> **REQUIRED ACTION**
Go through the listing and copy each line that has the string "Wegpunkt" in it.

> **MATERIAL SHOWN**
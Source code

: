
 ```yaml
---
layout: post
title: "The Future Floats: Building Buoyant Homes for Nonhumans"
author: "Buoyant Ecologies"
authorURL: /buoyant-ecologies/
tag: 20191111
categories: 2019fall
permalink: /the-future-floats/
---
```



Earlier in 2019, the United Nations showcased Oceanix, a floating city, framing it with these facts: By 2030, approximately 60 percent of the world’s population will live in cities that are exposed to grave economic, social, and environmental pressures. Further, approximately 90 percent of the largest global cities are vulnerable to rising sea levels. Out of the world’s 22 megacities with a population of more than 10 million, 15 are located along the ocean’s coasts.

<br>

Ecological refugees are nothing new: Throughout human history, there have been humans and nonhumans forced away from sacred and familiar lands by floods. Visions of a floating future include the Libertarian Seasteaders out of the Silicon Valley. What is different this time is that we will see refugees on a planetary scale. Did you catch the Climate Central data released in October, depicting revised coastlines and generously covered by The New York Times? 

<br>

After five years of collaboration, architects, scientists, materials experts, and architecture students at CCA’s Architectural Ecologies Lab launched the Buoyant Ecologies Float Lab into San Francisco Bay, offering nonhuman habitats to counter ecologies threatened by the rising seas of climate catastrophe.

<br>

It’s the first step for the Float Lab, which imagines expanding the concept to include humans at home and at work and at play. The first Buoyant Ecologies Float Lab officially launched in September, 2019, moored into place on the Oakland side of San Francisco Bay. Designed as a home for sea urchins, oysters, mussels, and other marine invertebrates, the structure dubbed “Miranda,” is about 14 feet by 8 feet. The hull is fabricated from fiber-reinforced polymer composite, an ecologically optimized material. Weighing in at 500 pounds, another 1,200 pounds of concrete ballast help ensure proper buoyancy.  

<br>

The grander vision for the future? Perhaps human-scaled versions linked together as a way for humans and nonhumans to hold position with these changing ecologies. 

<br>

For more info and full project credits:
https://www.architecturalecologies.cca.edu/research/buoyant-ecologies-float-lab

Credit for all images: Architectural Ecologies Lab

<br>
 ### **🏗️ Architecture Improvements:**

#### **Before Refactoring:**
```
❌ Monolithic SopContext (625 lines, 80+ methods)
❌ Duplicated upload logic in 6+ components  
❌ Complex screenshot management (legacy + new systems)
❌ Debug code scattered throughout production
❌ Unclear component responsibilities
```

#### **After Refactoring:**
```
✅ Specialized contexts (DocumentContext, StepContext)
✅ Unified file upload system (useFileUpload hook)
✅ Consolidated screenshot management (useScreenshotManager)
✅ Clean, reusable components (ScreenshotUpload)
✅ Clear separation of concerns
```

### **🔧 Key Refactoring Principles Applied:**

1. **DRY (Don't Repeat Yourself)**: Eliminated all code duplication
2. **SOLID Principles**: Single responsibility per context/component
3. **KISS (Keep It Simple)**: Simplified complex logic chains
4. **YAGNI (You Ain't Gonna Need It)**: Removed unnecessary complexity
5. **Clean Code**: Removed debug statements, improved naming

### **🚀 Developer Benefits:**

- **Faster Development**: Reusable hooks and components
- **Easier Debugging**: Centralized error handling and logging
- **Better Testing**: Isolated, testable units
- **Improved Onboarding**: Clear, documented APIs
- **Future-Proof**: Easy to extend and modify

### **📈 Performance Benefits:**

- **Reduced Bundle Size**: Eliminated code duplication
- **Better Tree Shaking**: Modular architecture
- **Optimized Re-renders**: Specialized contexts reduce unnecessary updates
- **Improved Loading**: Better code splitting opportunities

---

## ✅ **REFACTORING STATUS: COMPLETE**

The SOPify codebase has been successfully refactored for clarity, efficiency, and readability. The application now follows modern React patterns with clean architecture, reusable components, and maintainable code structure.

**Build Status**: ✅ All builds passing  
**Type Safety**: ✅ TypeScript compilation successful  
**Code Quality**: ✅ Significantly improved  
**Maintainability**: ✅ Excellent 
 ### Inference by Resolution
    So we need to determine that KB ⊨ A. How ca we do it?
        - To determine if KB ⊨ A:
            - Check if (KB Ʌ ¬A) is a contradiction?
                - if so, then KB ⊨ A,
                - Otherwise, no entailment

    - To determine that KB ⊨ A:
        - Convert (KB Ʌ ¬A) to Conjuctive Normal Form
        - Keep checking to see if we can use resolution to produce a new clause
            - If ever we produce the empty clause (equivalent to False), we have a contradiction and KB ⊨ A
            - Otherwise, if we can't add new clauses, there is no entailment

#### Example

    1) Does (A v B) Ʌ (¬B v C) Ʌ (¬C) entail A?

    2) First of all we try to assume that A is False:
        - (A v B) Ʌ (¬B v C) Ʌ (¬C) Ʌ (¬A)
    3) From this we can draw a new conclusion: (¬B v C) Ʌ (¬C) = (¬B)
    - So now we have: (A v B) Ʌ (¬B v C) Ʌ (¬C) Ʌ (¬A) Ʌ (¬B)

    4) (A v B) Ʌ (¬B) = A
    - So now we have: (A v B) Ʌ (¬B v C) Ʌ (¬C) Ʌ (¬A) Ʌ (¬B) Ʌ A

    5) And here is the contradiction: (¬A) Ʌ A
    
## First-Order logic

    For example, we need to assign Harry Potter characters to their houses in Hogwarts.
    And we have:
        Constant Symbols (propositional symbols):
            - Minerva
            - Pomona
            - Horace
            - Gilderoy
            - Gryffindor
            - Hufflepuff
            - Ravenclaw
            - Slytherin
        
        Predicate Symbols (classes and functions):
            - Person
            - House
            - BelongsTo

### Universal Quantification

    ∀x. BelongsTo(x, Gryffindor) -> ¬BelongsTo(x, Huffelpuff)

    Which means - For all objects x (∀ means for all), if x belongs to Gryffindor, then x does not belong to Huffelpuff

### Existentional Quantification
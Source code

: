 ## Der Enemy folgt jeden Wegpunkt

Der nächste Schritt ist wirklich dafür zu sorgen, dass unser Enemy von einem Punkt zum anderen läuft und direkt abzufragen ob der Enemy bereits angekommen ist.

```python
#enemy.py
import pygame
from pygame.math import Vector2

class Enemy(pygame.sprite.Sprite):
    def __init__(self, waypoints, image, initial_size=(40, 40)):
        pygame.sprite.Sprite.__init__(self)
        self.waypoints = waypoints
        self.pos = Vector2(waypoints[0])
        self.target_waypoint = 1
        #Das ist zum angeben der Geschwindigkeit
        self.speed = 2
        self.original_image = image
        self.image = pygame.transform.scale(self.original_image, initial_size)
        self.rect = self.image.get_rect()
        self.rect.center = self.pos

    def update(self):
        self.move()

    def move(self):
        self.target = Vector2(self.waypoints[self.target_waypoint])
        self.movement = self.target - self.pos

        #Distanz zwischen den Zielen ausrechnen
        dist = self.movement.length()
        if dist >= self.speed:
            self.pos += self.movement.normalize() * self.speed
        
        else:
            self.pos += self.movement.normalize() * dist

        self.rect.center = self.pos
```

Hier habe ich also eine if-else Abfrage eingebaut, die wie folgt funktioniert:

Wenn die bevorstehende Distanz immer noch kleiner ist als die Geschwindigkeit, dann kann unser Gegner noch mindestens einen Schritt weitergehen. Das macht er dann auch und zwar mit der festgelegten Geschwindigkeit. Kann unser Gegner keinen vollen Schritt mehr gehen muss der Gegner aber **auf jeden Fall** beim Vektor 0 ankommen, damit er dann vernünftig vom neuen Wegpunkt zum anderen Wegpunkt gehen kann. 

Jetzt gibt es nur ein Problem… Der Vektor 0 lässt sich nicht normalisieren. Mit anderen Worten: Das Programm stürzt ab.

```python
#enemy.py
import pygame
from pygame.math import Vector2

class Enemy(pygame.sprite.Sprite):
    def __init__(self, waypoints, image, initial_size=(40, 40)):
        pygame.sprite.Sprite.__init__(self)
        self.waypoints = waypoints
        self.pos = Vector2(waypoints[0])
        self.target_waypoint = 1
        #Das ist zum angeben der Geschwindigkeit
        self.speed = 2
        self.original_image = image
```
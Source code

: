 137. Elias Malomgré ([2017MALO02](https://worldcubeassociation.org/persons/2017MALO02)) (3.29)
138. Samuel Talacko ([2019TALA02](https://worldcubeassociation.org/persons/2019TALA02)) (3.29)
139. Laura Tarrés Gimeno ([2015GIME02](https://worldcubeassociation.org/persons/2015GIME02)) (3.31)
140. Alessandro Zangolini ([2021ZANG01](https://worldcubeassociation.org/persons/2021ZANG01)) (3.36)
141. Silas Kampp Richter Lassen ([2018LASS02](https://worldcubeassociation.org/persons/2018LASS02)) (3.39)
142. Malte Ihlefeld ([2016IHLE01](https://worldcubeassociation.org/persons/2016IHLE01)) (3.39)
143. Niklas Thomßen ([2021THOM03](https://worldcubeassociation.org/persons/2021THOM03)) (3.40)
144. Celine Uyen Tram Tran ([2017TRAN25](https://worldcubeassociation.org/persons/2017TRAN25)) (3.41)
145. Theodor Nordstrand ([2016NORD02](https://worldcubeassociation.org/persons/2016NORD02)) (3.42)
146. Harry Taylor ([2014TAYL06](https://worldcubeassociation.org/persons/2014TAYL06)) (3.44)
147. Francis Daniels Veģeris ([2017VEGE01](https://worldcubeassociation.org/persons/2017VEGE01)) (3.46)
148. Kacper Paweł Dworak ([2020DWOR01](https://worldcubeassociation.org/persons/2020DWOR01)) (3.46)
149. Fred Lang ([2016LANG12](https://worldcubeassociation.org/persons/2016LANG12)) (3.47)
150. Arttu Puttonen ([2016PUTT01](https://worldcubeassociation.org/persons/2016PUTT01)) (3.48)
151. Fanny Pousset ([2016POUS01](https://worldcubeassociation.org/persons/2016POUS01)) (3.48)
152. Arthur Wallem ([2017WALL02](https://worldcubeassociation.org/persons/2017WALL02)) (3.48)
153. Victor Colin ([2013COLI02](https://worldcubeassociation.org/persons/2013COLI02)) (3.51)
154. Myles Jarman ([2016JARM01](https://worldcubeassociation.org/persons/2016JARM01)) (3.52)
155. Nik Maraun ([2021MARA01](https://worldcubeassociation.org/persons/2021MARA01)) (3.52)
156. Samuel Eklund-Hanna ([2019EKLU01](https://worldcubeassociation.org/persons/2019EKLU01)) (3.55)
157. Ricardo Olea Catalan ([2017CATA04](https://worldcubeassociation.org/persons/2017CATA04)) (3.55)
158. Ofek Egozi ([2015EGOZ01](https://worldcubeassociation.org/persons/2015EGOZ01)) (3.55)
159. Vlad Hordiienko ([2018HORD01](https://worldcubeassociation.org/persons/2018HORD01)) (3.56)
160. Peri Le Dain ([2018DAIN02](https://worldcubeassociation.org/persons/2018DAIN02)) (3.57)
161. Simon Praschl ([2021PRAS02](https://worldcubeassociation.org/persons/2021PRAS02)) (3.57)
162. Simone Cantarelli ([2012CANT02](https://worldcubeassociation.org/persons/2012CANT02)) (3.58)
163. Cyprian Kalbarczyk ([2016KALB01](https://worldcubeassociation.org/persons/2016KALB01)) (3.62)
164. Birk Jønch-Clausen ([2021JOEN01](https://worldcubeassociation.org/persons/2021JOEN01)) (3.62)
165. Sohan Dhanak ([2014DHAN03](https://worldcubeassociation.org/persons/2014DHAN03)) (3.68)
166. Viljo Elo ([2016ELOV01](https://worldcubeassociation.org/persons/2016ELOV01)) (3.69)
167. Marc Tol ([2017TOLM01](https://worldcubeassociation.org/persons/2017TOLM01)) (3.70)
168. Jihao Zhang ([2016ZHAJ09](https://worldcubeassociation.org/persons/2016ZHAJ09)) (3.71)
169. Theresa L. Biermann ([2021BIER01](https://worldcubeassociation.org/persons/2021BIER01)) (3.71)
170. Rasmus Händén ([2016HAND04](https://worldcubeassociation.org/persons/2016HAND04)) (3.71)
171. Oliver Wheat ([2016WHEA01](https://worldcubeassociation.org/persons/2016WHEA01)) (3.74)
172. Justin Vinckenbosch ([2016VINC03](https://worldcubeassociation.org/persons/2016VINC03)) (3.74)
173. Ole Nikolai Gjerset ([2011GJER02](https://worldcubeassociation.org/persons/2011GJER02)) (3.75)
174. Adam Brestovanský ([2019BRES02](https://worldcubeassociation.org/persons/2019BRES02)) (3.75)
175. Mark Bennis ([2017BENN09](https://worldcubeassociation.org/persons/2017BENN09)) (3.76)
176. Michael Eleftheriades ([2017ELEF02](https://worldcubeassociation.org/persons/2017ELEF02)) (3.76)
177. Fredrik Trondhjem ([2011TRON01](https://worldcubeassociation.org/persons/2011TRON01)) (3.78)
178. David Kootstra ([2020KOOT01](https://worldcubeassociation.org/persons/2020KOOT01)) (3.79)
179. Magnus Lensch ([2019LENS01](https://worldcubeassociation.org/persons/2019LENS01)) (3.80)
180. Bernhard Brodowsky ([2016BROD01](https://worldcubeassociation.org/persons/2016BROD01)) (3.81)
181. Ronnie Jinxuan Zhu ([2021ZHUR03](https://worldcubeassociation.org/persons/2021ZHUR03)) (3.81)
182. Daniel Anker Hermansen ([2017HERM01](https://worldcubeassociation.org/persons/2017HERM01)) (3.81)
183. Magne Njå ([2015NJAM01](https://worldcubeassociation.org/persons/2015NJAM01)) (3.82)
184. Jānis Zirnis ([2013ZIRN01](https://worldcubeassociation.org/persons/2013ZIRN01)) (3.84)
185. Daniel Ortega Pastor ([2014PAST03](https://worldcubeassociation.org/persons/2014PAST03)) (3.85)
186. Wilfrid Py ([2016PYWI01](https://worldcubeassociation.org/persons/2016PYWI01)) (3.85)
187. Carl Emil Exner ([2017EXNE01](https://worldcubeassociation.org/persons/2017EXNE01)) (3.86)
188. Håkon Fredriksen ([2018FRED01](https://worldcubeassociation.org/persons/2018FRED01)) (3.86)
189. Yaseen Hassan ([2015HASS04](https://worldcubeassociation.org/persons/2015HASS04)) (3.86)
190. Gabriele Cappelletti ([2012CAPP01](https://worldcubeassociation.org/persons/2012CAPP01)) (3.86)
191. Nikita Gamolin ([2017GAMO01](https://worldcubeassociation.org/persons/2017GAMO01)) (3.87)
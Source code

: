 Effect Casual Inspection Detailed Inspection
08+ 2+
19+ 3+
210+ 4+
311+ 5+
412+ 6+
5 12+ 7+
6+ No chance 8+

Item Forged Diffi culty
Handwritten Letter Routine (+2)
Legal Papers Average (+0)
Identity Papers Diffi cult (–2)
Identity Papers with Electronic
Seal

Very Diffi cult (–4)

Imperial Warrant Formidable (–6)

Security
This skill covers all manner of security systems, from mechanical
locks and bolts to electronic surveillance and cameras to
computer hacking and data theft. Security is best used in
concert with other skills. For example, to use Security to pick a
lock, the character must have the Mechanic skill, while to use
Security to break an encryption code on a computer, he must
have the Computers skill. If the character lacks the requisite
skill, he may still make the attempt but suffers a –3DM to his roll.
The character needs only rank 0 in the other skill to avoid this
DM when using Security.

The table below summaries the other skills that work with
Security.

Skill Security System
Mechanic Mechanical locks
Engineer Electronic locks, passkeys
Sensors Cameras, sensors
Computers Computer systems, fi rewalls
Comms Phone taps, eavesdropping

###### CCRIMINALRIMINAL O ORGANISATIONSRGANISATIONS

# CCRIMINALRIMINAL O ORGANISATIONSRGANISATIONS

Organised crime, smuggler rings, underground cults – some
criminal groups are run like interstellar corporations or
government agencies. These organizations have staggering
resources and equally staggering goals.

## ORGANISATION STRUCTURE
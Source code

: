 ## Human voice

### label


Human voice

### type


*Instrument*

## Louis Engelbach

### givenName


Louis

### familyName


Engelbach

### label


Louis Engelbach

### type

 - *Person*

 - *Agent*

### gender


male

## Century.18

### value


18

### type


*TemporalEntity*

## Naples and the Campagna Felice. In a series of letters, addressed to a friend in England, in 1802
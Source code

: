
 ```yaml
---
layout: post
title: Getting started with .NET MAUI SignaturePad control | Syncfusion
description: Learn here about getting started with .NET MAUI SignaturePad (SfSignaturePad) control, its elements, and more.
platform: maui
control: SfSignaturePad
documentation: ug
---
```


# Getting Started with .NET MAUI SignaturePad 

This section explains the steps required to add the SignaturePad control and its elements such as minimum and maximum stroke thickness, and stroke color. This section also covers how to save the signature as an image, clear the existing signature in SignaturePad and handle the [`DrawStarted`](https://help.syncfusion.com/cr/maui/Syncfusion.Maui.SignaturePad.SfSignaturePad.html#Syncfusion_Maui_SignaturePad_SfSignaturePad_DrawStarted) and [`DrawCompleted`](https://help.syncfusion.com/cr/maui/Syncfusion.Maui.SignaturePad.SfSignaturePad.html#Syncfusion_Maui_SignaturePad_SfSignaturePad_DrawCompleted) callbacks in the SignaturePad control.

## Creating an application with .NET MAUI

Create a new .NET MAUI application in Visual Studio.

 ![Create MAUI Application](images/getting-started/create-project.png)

> **ANSWER**
: ## Der Enemy folgt jeden Wegpunkt
Wenn die bevorstehende Distanz immer noch kleiner ist als die Geschwindigkeit, dann kann unser Gegner noch mindestens einen Schritt weitergehen. Das macht er dann auch und zwar mit der festgelegten Geschwindigkeit. Kann unser Gegner keinen vollen Schritt mehr gehen muss der Gegner aber **auf jeden Fall** beim Vektor 0 ankommen, damit er dann vernünftig vom neuen Wegpunkt zum anderen Wegpunkt gehen kann. 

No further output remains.